**Required action**
Take from the entries below the stretch from the line with "모든 아티팩트는 동결" through the line with "Aggregate predictions into", and return it exactly, leaving the pictures out.

___ Supplied records

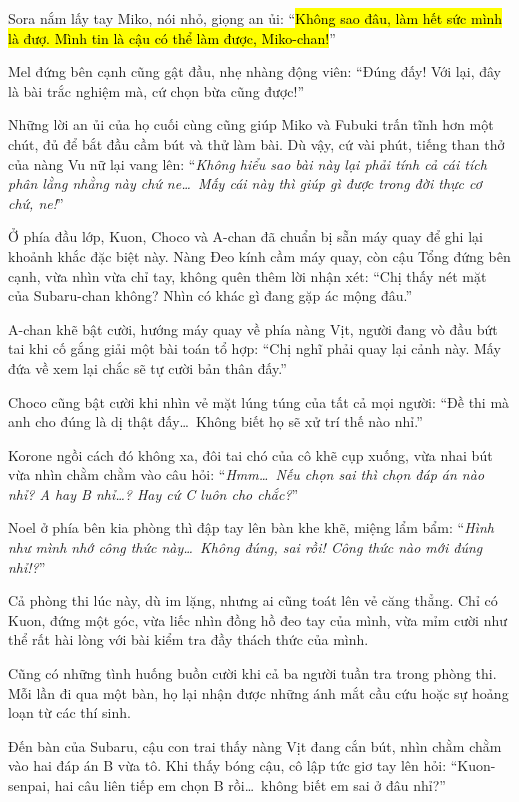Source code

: \documentclass[../main.tex]{subfiles}
\begin{document}
Sora nắm lấy tay Miko, nói nhỏ, giọng an ủi: ``\hl{Không sao đâu, làm hết sức mình là đượ. Mình tin là cậu có thể làm được, Miko-chan!}''

Mel đứng bên cạnh cũng gật đầu, nhẹ nhàng động viên: ``Đúng đấy! Với lại, đây là bài trắc nghiệm mà, cứ chọn bừa cũng được!''

Những lời an ủi của họ cuối cùng cũng giúp Miko và Fubuki trấn tĩnh hơn một chút, đủ để bắt đầu cầm bút và thử làm bài. Dù vậy, cứ vài phút, tiếng than thở của nàng Vu nữ lại vang lên: ``\textit{Không hiểu sao bài này lại phải tính cả cái tích phân lằng nhằng này chứ ne\dots\ Mấy cái này thì giúp gì được trong đời thực cơ chứ, ne!}''

Ở phía đầu lớp, Kuon, Choco và A-chan đã chuẩn bị sẵn máy quay để ghi lại khoảnh khắc đặc biệt này. Nàng Đeo kính cầm máy quay, còn cậu Tổng đứng bên cạnh, vừa nhìn vừa chỉ tay, không quên thêm lời nhận xét: ``Chị thấy nét mặt của Subaru-chan không? Nhìn có khác gì đang gặp ác mộng đâu.''

A-chan khẽ bật cười, hướng máy quay về phía nàng Vịt, người đang vò đầu bứt tai khi cố gắng giải một bài toán tổ hợp: ``Chị nghĩ phải quay lại cảnh này. Mấy đứa về xem lại chắc sẽ tự cười bản thân đấy.''

Choco cũng bật cười khi nhìn vẻ mặt lúng túng của tất cả mọi người: ``Đề thi mà anh cho đúng là dị thật đấy\dots\ Không biết họ sẽ xử trí thế nào nhỉ.''

Korone ngồi cách đó không xa, đôi tai chó của cô khẽ cụp xuống, vừa nhai bút vừa nhìn chằm chằm vào câu hỏi: ``\textit{Hmm\dots\ Nếu chọn sai thì chọn đáp án nào nhỉ? A hay B nhỉ\dots? Hay cứ C luôn cho chắc?}''

Noel ở phía bên kia phòng thì đập tay lên bàn khe khẽ, miệng lẩm bẩm: ``\textit{Hình như mình nhớ công thức này\dots\ Không đúng, sai rồi! Công thức nào mới đúng nhỉ!?}''

Cả phòng thi lúc này, dù im lặng, nhưng ai cũng toát lên vẻ căng thẳng. Chỉ có Kuon, đứng một góc, vừa liếc nhìn đồng hồ đeo tay của mình, vừa mỉm cười như thể rất hài lòng với bài kiểm tra đầy thách thức của mình.

\ct

Cũng có những tình huống buồn cười khi cả ba người tuần tra trong phòng thi. Mỗi lần đi qua một bàn, họ lại nhận được những ánh mắt cầu cứu hoặc sự hoảng loạn từ các thí sinh.

Đến bàn của Subaru, cậu con trai thấy nàng Vịt đang cắn bút, nhìn chằm chằm vào hai đáp án B vừa tô. Khi thấy bóng cậu, cô lập tức giơ tay lên hỏi: ``Kuon-senpai, hai câu liên tiếp em chọn B rồi\dots\ không biết em sai ở đâu nhỉ?''
\end{document}
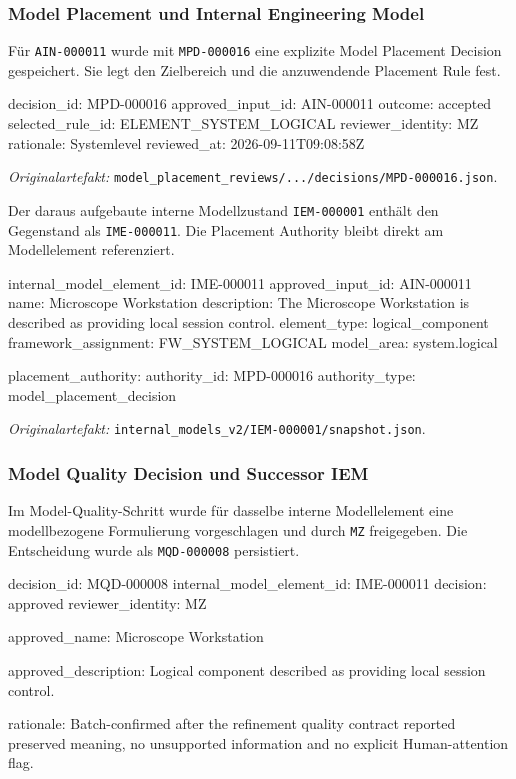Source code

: \subsubsection{Model Placement und Internal Engineering Model}

Für \texttt{AIN-000011} wurde mit \texttt{MPD-000016} eine explizite Model
Placement Decision gespeichert. Sie legt den Zielbereich und die anzuwendende
Placement Rule fest.

\begin{evidencebox}
decision_id:       MPD-000016
approved_input_id: AIN-000011
outcome:           accepted
selected_rule_id:  ELEMENT_SYSTEM_LOGICAL
reviewer_identity: MZ
rationale:         Systemlevel
reviewed_at:       2026-09-11T09:08:58Z
\end{evidencebox}

\noindent\textit{Originalartefakt:}
\texttt{model\_placement\_reviews/.../decisions/MPD-000016.json}.

Der daraus aufgebaute interne Modellzustand \texttt{IEM-000001} enthält den
Gegenstand als \texttt{IME-000011}. Die Placement Authority bleibt direkt am
Modellelement referenziert.

\begin{evidencebox}
internal_model_element_id: IME-000011
approved_input_id:         AIN-000011
name:                      Microscope Workstation
description:               The Microscope Workstation is described as providing local session control.
element_type:              logical_component
framework_assignment:      FW_SYSTEM_LOGICAL
model_area:                system.logical

placement_authority:
  authority_id:            MPD-000016
  authority_type:          model_placement_decision
\end{evidencebox}

\noindent\textit{Originalartefakt:}
\texttt{internal\_models\_v2/IEM-000001/snapshot.json}.

\subsubsection{Model Quality Decision und Successor IEM}

Im Model-Quality-Schritt wurde für dasselbe interne Modellelement eine
modellbezogene Formulierung vorgeschlagen und durch \texttt{MZ} freigegeben.
Die Entscheidung wurde als \texttt{MQD-000008} persistiert.

\begin{evidencebox}
decision_id:              MQD-000008
internal_model_element_id: IME-000011
decision:                 approved
reviewer_identity:        MZ

approved_name:
  Microscope Workstation

approved_description:
  Logical component described as providing local session control.

rationale:
  Batch-confirmed after the refinement quality contract reported preserved
  meaning, no unsupported information and no explicit Human-attention flag.
\end{evidencebox}

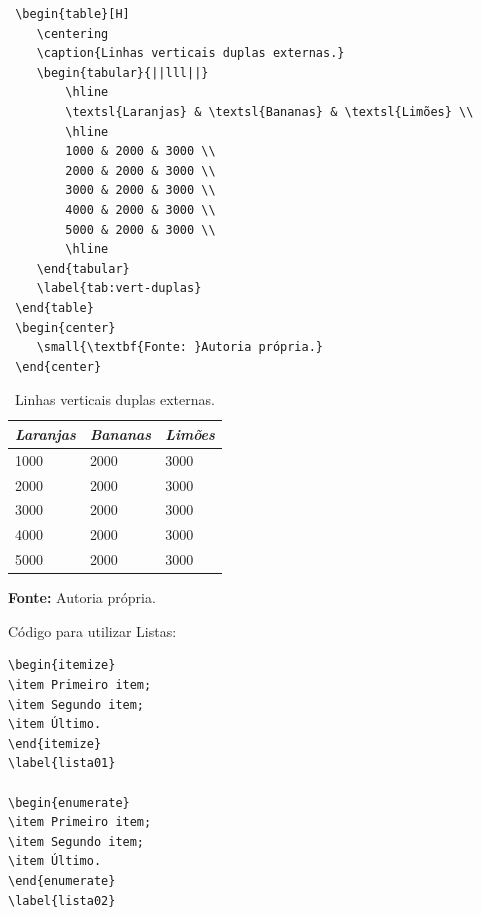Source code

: \documentclass[a4,12pt]{modelo}
\begin{document}
 \begin{verbatim}   
 \begin{table}[H]  
 	\centering  
 	\caption{Linhas verticais duplas externas.} 
 	\begin{tabular}{||lll||}  
 		\hline  
 		\textsl{Laranjas} & \textsl{Bananas} & \textsl{Limões} \\  
 		\hline  
 		1000 & 2000 & 3000 \\  
 		2000 & 2000 & 3000 \\ 
 		3000 & 2000 & 3000 \\  
 		4000 & 2000 & 3000 \\  
 		5000 & 2000 & 3000 \\  
 		\hline  
 	\end{tabular}   
 	\label{tab:vert-duplas}   
 \end{table} 
 \begin{center}
 	\small{\textbf{Fonte: }Autoria própria.}
 \end{center}  
\end{verbatim} 
 
  \begin{table}[H]  
 	\centering  
 	\caption{Linhas verticais duplas externas.} 
 	\begin{tabular}{||lll||}  
 		\hline  
 		\textsl{Laranjas} & \textsl{Bananas} & \textsl{Limões} \\  
 		\hline  
 		1000 & 2000 & 3000 \\  
 		2000 & 2000 & 3000 \\ 
 		3000 & 2000 & 3000 \\  
 		4000 & 2000 & 3000 \\  
 		5000 & 2000 & 3000 \\  
 		\hline  
 	\end{tabular}   
 	\label{tab:vert-duplas}   
 \end{table} 
 \begin{center}
 	\small{\textbf{Fonte: }Autoria própria.}
 \end{center}
 
 Código para utilizar Listas: 
\begin{verbatim}
\begin{itemize}  
\item Primeiro item;  
\item Segundo item; 
\item Último.
\end{itemize} 
\label{lista01} 
 
\begin{enumerate}  
\item Primeiro item;  
\item Segundo item; 
\item Último.
\end{enumerate} 
\label{lista02} 
 
\end{verbatim} 
\end{document}
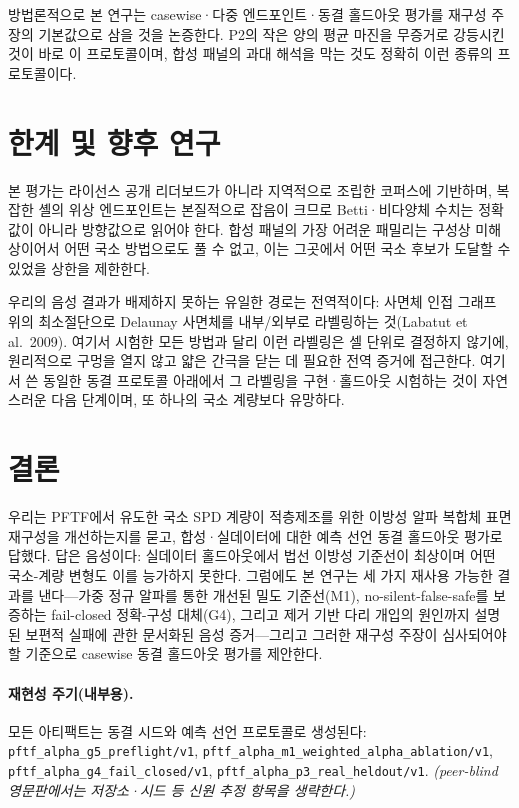\documentclass[11pt]{article}
\begin{document}
방법론적으로 본 연구는 casewise·다중 엔드포인트·동결 홀드아웃 평가를 재구성 주장의 기본값으로 삼을
것을 논증한다. P2의 작은 양의 평균 마진을 무증거로 강등시킨 것이 바로 이 프로토콜이며, 합성 패널의
과대 해석을 막는 것도 정확히 이런 종류의 프로토콜이다.

\section{한계 및 향후 연구}
본 평가는 라이선스 공개 리더보드가 아니라 지역적으로 조립한 코퍼스에 기반하며, 복잡한 셸의 위상
엔드포인트는 본질적으로 잡음이 크므로 Betti·비다양체 수치는 정확값이 아니라 방향값으로 읽어야 한다.
합성 패널의 가장 어려운 패밀리는 구성상 미해상이어서 어떤 국소 방법으로도 풀 수 없고, 이는 그곳에서
어떤 국소 후보가 도달할 수 있었을 상한을 제한한다.

우리의 음성 결과가 배제하지 못하는 유일한 경로는 전역적이다: 사면체 인접 그래프 위의 최소절단으로
Delaunay 사면체를 내부/외부로 라벨링하는 것(Labatut et al.\ 2009). 여기서 시험한 모든 방법과 달리
이런 라벨링은 셀 단위로 결정하지 않기에, 원리적으로 구멍을 열지 않고 얇은 간극을 닫는 데 필요한 전역
증거에 접근한다. 여기서 쓴 동일한 동결 프로토콜 아래에서 그 라벨링을 구현·홀드아웃 시험하는 것이
자연스러운 다음 단계이며, 또 하나의 국소 계량보다 유망하다.

\section{결론}
우리는 PFTF에서 유도한 국소 SPD 계량이 적층제조를 위한 이방성 알파 복합체 표면 재구성을 개선하는지를
묻고, 합성·실데이터에 대한 예측 선언 동결 홀드아웃 평가로 답했다. 답은 음성이다: 실데이터 홀드아웃에서
법선 이방성 기준선이 최상이며 어떤 국소-계량 변형도 이를 능가하지 못한다. 그럼에도 본 연구는 세 가지
재사용 가능한 결과를 낸다---가중 정규 알파를 통한 개선된 밀도 기준선(M1), no-silent-false-safe를
보증하는 fail-closed 정확-구성 대체(G4), 그리고 제거 기반 다리 개입의 원인까지 설명된 보편적 실패에
관한 문서화된 음성 증거---그리고 그러한 재구성 주장이 심사되어야 할 기준으로 casewise 동결 홀드아웃
평가를 제안한다.

\paragraph{재현성 주기(내부용).} 모든 아티팩트는 동결 시드와 예측 선언 프로토콜로 생성된다:
\texttt{pftf\_alpha\_g5\_preflight/v1}, \texttt{pftf\_alpha\_m1\_weighted\_alpha\_ablation/v1},
\texttt{pftf\_alpha\_g4\_fail\_closed/v1}, \texttt{pftf\_alpha\_p3\_real\_heldout/v1}.
\emph{(peer-blind 영문판에서는 저장소·시드 등 신원 추정 항목을 생략한다.)}
\end{document}
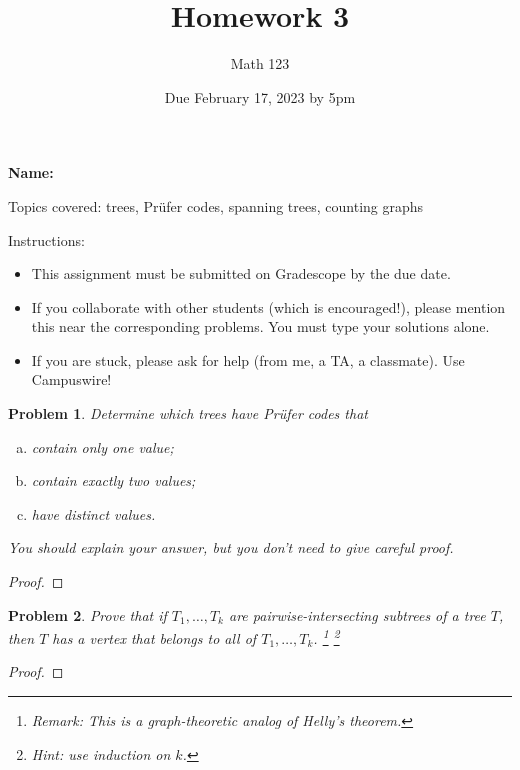 \documentclass[11pt]{article}
\author{Math 123}
\date{Due February 17, 2023 by 5pm}
\title{Homework 3}
\newtheorem{problem}{Problem}
\begin{document}
\maketitle

{\bf\Large Name:} 


\vspace{.3in}
Topics covered: trees, Pr\"ufer codes, spanning trees, counting graphs

Instructions: 
\begin{itemize}
\item This assignment must be submitted on Gradescope by the due date. 
\item If you collaborate with other students (which is encouraged!), please mention this near the corresponding problems. You must type your solutions alone. 
\item If you are stuck, please ask for help (from me, a TA, a classmate). Use Campuswire!  
\end{itemize}
\pagebreak 



\begin{problem}
Determine which trees have Pr\"ufer codes that 
\begin{enumerate}[(a)]
\item contain only one value;
\item contain exactly two values;
\item have distinct values. 
\end{enumerate} 
You should explain your answer, but you don't need to give careful proof. 
\end{problem}

\begin{proof}

\end{proof}


\begin{problem}
Prove that if $T_1,\ldots,T_k$ are pairwise-intersecting subtrees of a tree $T$, then $T$ has a vertex that belongs to all of $T_1,\ldots,T_k$. \footnote{Remark: This is a graph-theoretic analog of Helly's theorem.} \footnote{Hint: use induction on $k$.}
\end{problem}

\begin{proof}

\end{proof}
\end{document}
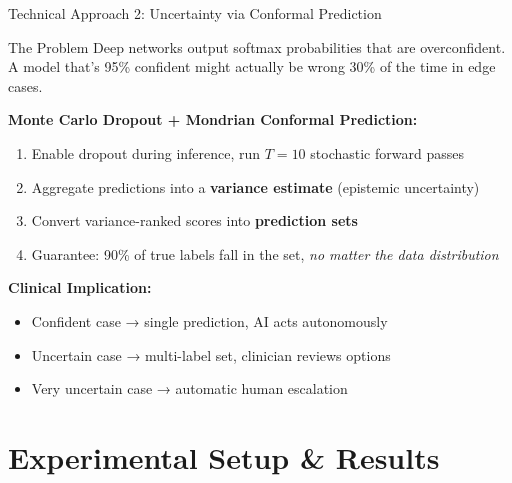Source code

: \documentclass[aspectratio=169]{beamer}
\begin{document}
\begin{frame}{Technical Approach 2: Uncertainty via Conformal Prediction}
  
  \begin{block}{The Problem}
    Deep networks output softmax probabilities that are overconfident. A model that's 95\% confident might actually be wrong 30\% of the time in edge cases.
  \end{block}
  
  \vspace{0.3cm}
  
  \textbf{Monte Carlo Dropout + Mondrian Conformal Prediction:}
  
  \begin{enumerate}
    \item Enable dropout during inference, run $T=10$ stochastic forward passes
    \item Aggregate predictions into a \textbf{variance estimate} (epistemic uncertainty)
    \item Convert variance-ranked scores into \textbf{prediction sets}
    \item Guarantee: 90\% of true labels fall in the set, \emph{no matter the data distribution}
  \end{enumerate}
  
  \vspace{0.3cm}
  
  \textbf{Clinical Implication:}
  \begin{itemize}
    \item Confident case → single prediction, AI acts autonomously
    \item Uncertain case → multi-label set, clinician reviews options
    \item Very uncertain case → automatic human escalation
  \end{itemize}
  
\end{frame}

\section{Experimental Setup \& Results}
\end{document}
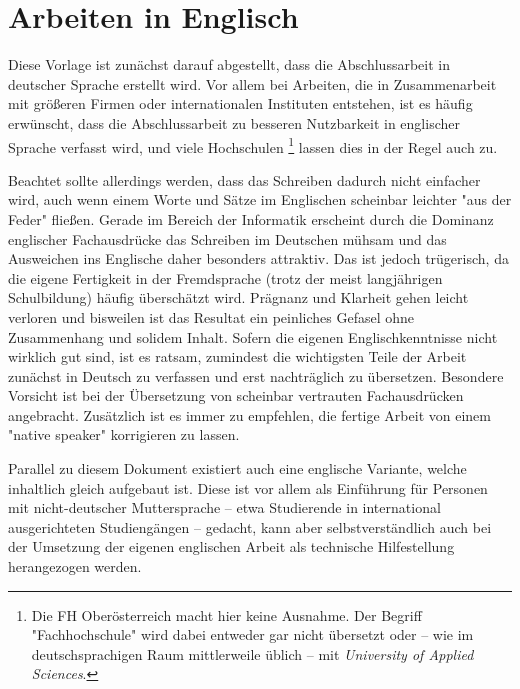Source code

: \section{Arbeiten in Englisch}
\label{sec:german} %

Diese Vorlage ist zunächst darauf abgestellt, dass die Abschlussarbeit in
deutscher Sprache erstellt wird. Vor allem bei Arbeiten, die in
Zusammenarbeit mit größeren Firmen oder internationalen Instituten entstehen,
ist es häufig erwünscht, dass die Abschlussarbeit zu besseren Nutzbarkeit in
englischer Sprache verfasst wird, und viele Hochschulen%
\footnote{Die FH Oberösterreich macht hier keine Ausnahme. Der Begriff
"Fachhochschule" wird dabei entweder gar nicht übersetzt oder -- wie im
deutschsprachigen Raum mittlerweile üblich -- mit \emph{University of Applied
Sciences}.}
lassen dies in der Regel auch zu.

Beachtet sollte allerdings werden, dass das Schreiben dadurch nicht einfacher
wird, auch wenn einem Worte und Sätze im Englischen scheinbar leichter "aus
der Feder" fließen. Gerade im Bereich der Informatik erscheint durch die
Dominanz englischer Fachausdrücke das Schreiben im Deutschen mühsam und das
Ausweichen ins Englische daher besonders attraktiv. Das ist jedoch
trügerisch, da die eigene Fertigkeit in der Fremdsprache (trotz der meist
langjährigen Schulbildung) häufig überschätzt wird. Prägnanz und Klarheit
gehen leicht verloren und bisweilen ist das Resultat ein peinliches Gefasel
ohne Zusammenhang und solidem Inhalt. Sofern die eigenen Englischkenntnisse
nicht wirklich gut sind, ist es ratsam, zumindest die wichtigsten Teile der
Arbeit zunächst in Deutsch zu verfassen und erst nachträglich zu übersetzen.
Besondere Vorsicht ist bei der Übersetzung von scheinbar vertrauten
Fachausdrücken angebracht. Zusätzlich ist es immer zu empfehlen, die fertige
Arbeit von einem "native speaker" korrigieren zu lassen.

Parallel zu diesem Dokument existiert auch eine englische Variante, welche
inhaltlich gleich aufgebaut ist. Diese ist vor allem als Einführung für
Personen mit nicht-deutscher Muttersprache -- etwa Studierende in
international ausgerichteten Studiengängen -- gedacht, kann aber
selbstverständlich auch bei der Umsetzung der eigenen englischen Arbeit als
technische Hilfestellung herangezogen werden.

______

**Problem solution**
\paragraph{재현성 주기(내부용).} 모든 아티팩트는 동결 시드와 예측 선언 프로토콜로 생성된다:
\texttt{pftf\_alpha\_g5\_preflight/v1}, \texttt{pftf\_alpha\_m1\_weighted\_alpha\_ablation/v1},
\texttt{pftf\_alpha\_g4\_fail\_closed/v1}, \texttt{pftf\_alpha\_p3\_real\_heldout/v1}.
\emph{(peer-blind 영문판에서는 저장소·시드 등 신원 추정 항목을 생략한다.)}
\end{document}
 \documentclass[11pt]{article}
\author{Math 123}
\date{Due February 17, 2023 by 5pm}
\title{Homework 3}
\newtheorem{problem}{Problem}
\begin{document}
\maketitle

{\bf\Large Name:} 


\vspace{.3in}
Topics covered: trees, Pr\"ufer codes, spanning trees, counting graphs

Instructions: 
\begin{itemize}
\item This assignment must be submitted on Gradescope by the due date. 
\item If you collaborate with other students (which is encouraged!), please mention this near the corresponding problems. You must type your solutions alone. 
\item If you are stuck, please ask for help (from me, a TA, a classmate). Use Campuswire!  
\end{itemize}
\pagebreak 



\begin{problem}
Determine which trees have Pr\"ufer codes that 
\begin{enumerate}[(a)]
\item contain only one value;
\item contain exactly two values;
\item have distinct values. 
\end{enumerate} 
You should explain your answer, but you don't need to give careful proof. 
\end{problem}

\begin{proof}

\end{proof}


\begin{problem}
Prove that if $T_1,\ldots,T_k$ are pairwise-intersecting subtrees of a tree $T$, then $T$ has a vertex that belongs to all of $T_1,\ldots,T_k$. \footnote{Remark: This is a graph-theoretic analog of Helly's theorem.} \footnote{Hint: use induction on $k$.}
\end{problem}

\begin{proof}

\end{proof}
\end{document}
Source code

: \documentclass[aspectratio=169]{beamer}
\begin{document}
\begin{frame}{Technical Approach 2: Uncertainty via Conformal Prediction}
  
  \begin{block}{The Problem}
    Deep networks output softmax probabilities that are overconfident. A model that's 95\% confident might actually be wrong 30\% of the time in edge cases.
  \end{block}
  
  \vspace{0.3cm}
  
  \textbf{Monte Carlo Dropout + Mondrian Conformal Prediction:}
  
  \begin{enumerate}
    \item Enable dropout during inference, run $T=10$ stochastic forward passes
    \item Aggregate predictions into a \textbf{variance estimate} (epistemic uncertainty)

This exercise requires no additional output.